─── DATA TO PROCESS ───
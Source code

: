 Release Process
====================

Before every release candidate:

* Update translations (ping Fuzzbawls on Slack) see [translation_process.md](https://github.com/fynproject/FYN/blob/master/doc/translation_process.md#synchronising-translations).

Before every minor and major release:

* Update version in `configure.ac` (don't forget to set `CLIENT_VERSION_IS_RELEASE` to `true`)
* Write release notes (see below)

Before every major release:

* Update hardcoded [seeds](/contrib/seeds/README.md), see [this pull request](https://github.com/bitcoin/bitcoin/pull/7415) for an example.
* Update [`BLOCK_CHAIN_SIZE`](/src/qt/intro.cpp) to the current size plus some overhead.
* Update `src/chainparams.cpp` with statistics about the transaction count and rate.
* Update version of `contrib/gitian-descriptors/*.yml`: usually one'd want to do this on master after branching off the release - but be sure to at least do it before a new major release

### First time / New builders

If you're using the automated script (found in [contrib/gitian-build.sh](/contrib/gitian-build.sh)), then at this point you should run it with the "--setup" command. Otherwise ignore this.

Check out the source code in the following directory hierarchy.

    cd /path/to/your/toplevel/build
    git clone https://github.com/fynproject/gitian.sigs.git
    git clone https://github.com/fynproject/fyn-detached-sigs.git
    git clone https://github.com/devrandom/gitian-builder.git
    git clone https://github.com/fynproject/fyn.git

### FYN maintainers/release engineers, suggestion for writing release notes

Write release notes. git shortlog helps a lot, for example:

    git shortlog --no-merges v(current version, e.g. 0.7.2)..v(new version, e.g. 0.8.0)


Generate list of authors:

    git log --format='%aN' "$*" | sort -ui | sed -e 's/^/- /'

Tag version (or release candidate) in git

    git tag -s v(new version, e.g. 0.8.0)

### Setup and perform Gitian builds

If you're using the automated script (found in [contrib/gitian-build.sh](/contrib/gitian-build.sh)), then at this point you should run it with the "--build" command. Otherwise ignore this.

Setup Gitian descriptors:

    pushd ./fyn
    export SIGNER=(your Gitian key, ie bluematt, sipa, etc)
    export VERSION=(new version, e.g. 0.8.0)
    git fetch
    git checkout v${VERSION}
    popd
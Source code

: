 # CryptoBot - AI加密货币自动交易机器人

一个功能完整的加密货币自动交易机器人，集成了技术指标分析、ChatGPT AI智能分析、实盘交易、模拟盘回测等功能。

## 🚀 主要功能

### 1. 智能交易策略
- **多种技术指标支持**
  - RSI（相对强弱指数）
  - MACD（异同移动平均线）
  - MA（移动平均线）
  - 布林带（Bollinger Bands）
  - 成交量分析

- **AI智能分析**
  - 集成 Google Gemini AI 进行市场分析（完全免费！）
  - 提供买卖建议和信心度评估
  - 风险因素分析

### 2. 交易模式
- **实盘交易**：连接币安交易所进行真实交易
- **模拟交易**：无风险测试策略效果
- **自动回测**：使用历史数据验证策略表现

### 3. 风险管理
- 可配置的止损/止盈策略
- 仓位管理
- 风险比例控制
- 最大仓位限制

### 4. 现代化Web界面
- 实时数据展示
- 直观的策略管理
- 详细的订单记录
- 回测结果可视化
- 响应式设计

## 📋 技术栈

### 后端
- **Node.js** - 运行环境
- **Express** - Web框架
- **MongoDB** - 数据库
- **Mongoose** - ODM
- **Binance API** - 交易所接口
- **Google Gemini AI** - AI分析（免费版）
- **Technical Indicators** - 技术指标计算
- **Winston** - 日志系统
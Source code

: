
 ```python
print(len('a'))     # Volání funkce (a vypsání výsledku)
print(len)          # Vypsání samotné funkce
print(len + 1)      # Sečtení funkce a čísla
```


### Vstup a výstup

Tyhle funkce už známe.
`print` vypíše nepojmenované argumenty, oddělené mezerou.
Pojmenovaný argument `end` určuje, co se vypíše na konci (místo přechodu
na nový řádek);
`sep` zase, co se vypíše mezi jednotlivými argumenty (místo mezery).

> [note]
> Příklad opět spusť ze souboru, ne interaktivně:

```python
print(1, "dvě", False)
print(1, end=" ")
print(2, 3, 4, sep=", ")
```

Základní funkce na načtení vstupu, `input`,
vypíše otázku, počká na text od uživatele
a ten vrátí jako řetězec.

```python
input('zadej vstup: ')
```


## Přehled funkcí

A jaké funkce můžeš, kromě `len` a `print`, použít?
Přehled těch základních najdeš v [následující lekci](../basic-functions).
───
#### INSTRUCTIONS TO FOLLOW:
Copy out every record above exactly as written.

#### RESPONSE AREA:
Source code

: Release Process
====================

Before every release candidate:

* Update translations (ping Fuzzbawls on Slack) see [translation_process.md](https://github.com/fynproject/FYN/blob/master/doc/translation_process.md#synchronising-translations).

Before every minor and major release:

* Update version in `configure.ac` (don't forget to set `CLIENT_VERSION_IS_RELEASE` to `true`)
* Write release notes (see below)

Before every major release:

* Update hardcoded [seeds](/contrib/seeds/README.md), see [this pull request](https://github.com/bitcoin/bitcoin/pull/7415) for an example.
* Update [`BLOCK_CHAIN_SIZE`](/src/qt/intro.cpp) to the current size plus some overhead.
* Update `src/chainparams.cpp` with statistics about the transaction count and rate.
* Update version of `contrib/gitian-descriptors/*.yml`: usually one'd want to do this on master after branching off the release - but be sure to at least do it before a new major release

### First time / New builders

If you're using the automated script (found in [contrib/gitian-build.sh](/contrib/gitian-build.sh)), then at this point you should run it with the "--setup" command. Otherwise ignore this.

Check out the source code in the following directory hierarchy.

    cd /path/to/your/toplevel/build
    git clone https://github.com/fynproject/gitian.sigs.git
    git clone https://github.com/fynproject/fyn-detached-sigs.git
    git clone https://github.com/devrandom/gitian-builder.git
    git clone https://github.com/fynproject/fyn.git

### FYN maintainers/release engineers, suggestion for writing release notes

Write release notes. git shortlog helps a lot, for example:

    git shortlog --no-merges v(current version, e.g. 0.7.2)..v(new version, e.g. 0.8.0)


Generate list of authors:

    git log --format='%aN' "$*" | sort -ui | sed -e 's/^/- /'

Tag version (or release candidate) in git

    git tag -s v(new version, e.g. 0.8.0)

### Setup and perform Gitian builds

If you're using the automated script (found in [contrib/gitian-build.sh](/contrib/gitian-build.sh)), then at this point you should run it with the "--build" command. Otherwise ignore this.

Setup Gitian descriptors:

    pushd ./fyn
    export SIGNER=(your Gitian key, ie bluematt, sipa, etc)
    export VERSION=(new version, e.g. 0.8.0)
    git fetch
    git checkout v${VERSION}
    popd
Source code

: # CryptoBot - AI加密货币自动交易机器人

一个功能完整的加密货币自动交易机器人，集成了技术指标分析、ChatGPT AI智能分析、实盘交易、模拟盘回测等功能。

## 🚀 主要功能

### 1. 智能交易策略
- **多种技术指标支持**
  - RSI（相对强弱指数）
  - MACD（异同移动平均线）
  - MA（移动平均线）
  - 布林带（Bollinger Bands）
  - 成交量分析

- **AI智能分析**
  - 集成 Google Gemini AI 进行市场分析（完全免费！）
  - 提供买卖建议和信心度评估
  - 风险因素分析

### 2. 交易模式
- **实盘交易**：连接币安交易所进行真实交易
- **模拟交易**：无风险测试策略效果
- **自动回测**：使用历史数据验证策略表现

### 3. 风险管理
- 可配置的止损/止盈策略
- 仓位管理
- 风险比例控制
- 最大仓位限制

### 4. 现代化Web界面
- 实时数据展示
- 直观的策略管理
- 详细的订单记录
- 回测结果可视化
- 响应式设计

## 📋 技术栈

### 后端
- **Node.js** - 运行环境
- **Express** - Web框架
- **MongoDB** - 数据库
- **Mongoose** - ODM
- **Binance API** - 交易所接口
- **Google Gemini AI** - AI分析（免费版）
- **Technical Indicators** - 技术指标计算
- **Winston** - 日志系统
Source code

:
 ```python
print(len('a'))     # Volání funkce (a vypsání výsledku)
print(len)          # Vypsání samotné funkce
print(len + 1)      # Sečtení funkce a čísla
```


### Vstup a výstup

Tyhle funkce už známe.
`print` vypíše nepojmenované argumenty, oddělené mezerou.
Pojmenovaný argument `end` určuje, co se vypíše na konci (místo přechodu
na nový řádek);
`sep` zase, co se vypíše mezi jednotlivými argumenty (místo mezery).

> [note]
> Příklad opět spusť ze souboru, ne interaktivně:

```python
print(1, "dvě", False)
print(1, end=" ")
print(2, 3, 4, sep=", ")
```

Základní funkce na načtení vstupu, `input`,
vypíše otázku, počká na text od uživatele
a ten vrátí jako řetězec.

```python
input('zadej vstup: ')
```


## Přehled funkcí

A jaké funkce můžeš, kromě `len` a `print`, použít?
Přehled těch základních najdeš v [následující lekci](../basic-functions).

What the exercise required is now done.